Be very clear about what I mean as a “country.” I do not mean Scotland, the warm, friendly country which welcomes everyone – Italians very much included – whose First Minister is now determined to draw up legislation to permit a second Scottish independence referendum. A First Minister, indeed, who has also spoken with our new Mayor of London about their “common cause.”

When I think of England, I do not mean London, the city in which I have lived for the last three decades and which equally came out in favour of staying in the European Union. There may also be a case for an independence referendum here; the actual city of London was very much for Remain, with only the rotten borough suburbs wanting Leave. Nor do I mean great cities I love such as Oxford and Brighton, both of whom likewise rejected calls to go it alone.

But – and I speak as both the son of an immigrant and the husband of an immigrant – I do not feel that this is “my” country any more. The people here have given way to their basest notions, encouraged by the suffocating, one-sided “news” media. A cynic might say that if people base their vote on what the leader writer of a tabloid tells them rather than their own, first-hand experience of matters, they get the kind of divisive, gerrymandering government that they deserve.

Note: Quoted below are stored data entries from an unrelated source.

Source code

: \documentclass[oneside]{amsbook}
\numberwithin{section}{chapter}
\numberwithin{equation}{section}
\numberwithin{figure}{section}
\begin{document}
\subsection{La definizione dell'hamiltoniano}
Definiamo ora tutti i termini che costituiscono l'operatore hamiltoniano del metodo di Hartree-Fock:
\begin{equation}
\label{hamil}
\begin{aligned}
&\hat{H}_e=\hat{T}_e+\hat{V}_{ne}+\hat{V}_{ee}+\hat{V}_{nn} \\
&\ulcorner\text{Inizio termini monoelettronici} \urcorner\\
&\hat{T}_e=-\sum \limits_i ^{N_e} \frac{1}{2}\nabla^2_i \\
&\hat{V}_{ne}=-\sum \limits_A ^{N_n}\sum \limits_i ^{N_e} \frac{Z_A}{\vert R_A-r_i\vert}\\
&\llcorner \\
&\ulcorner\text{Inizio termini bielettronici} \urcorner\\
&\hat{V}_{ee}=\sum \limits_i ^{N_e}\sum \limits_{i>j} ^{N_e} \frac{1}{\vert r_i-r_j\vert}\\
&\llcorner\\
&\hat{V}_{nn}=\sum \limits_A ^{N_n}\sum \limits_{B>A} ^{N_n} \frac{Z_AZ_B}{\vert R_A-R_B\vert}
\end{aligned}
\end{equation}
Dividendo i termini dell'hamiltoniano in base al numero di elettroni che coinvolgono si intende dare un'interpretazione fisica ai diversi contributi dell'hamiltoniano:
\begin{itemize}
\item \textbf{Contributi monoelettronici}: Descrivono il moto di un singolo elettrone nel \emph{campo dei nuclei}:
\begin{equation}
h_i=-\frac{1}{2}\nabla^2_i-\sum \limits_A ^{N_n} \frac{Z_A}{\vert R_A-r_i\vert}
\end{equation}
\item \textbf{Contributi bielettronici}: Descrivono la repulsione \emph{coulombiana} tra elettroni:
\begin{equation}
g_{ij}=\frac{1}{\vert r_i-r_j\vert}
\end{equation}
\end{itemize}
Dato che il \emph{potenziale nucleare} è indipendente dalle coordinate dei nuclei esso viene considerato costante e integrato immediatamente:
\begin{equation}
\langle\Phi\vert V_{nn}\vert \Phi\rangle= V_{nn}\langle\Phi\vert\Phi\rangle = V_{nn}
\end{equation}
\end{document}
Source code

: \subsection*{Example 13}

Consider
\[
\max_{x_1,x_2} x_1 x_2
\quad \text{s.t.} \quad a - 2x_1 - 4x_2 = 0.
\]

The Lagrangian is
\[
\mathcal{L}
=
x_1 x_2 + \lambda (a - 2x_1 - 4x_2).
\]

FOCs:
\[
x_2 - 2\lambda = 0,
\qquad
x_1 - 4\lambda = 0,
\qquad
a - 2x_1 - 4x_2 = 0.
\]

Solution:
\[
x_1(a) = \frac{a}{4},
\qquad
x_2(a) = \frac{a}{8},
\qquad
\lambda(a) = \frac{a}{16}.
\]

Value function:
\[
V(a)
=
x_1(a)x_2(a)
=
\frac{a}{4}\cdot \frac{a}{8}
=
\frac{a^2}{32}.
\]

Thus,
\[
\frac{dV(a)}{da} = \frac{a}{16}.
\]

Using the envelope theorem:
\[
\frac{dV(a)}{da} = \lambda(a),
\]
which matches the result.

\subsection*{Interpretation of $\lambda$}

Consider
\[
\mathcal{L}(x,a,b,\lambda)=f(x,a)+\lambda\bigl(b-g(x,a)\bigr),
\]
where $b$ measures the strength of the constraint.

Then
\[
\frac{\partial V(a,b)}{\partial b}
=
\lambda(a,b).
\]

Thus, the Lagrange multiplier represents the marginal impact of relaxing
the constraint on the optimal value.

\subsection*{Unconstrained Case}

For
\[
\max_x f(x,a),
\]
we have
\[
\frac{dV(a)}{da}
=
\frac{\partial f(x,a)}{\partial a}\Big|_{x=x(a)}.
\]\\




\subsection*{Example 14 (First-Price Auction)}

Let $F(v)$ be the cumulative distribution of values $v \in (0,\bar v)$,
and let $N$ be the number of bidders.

Everything good is being drained away – and I don’t just mean the estimated £350 billion that Britain’s cherished wealthy have lost in the stock market this morning. Everything that made us better – food, freedom of movement, art, people – is being snatched away in favour of perhaps the most unashamedly right-wing government that northern Europe has seen in eighty years, and I fear for the consequences. More importantly, I fear for my own safety in this country now. I fear what this country is going to become.

Don’t worry about me – by the time Boris and Michael get around to reintroducing workhouses, debtors’ prisons, ducking stools and concentration camps, I’ll most likely be six feet under, having succumbed to that dynamic double act Atrial Fibrillation and Dilated Cardiomyopathy, immediately prior to which I’ll be wondering whether the whole of life hasn’t been a waste, with everything that I was brought up at home and in school and university to believe was the right way of doing things having apparently been sneeringly smashed to pieces by dopey goofheads. And no, you don’t just carry on as before; in history and especially in Britain, that has never worked. You have to change things. Things including the stupid perception of “experts” or intelligent people generally as Walter the Softie-type easy targets. But who cares? Logic and reason have been drowned out by the loud shouts of squeaky wheels demanding their oil. A facility with words is nothing against a “saucy” YouTube vlogger. Nobody wants to publish books any more, just Celebrity Bonking Garden Nightmares. Nobody wants even to read any more, not when they can look at gaudily-coloured pictures, like cats playing with balls of wool. Dennis the Menace won.

You may reasonably wonder what any of this has to do with the Three Tenors. Speaking as someone whose idea of “the Three Tenors,” then and now, involved Sonny Rollins, Pharaoh Sanders and Archie Shepp, what I’m trying to put across is that this record goes back, quite deliberately, to the sort of world to which Britain has unaccountably returned today. A world where caps are doffed, ration books are adhered to, authority is unquestionably obeyed and teenagers don’t exist, except as Mini-Me versions of their parents. It’s not a world in which I feel comfortable living, and it is ironic that a quarter of a century down the line, it should take an enterprise like this – which never really would have happened without the European Union – to remind us of what we are suddenly so eager to forget.

2 comments:

Johnny Rooke said...

Thank you, Marcello, that was marvellous and spot-on.

David Ellis said...

We are living in horrible times. I live in Wales and cannot believe that my country voted by a majority to leave. Your analysis is tragically correct.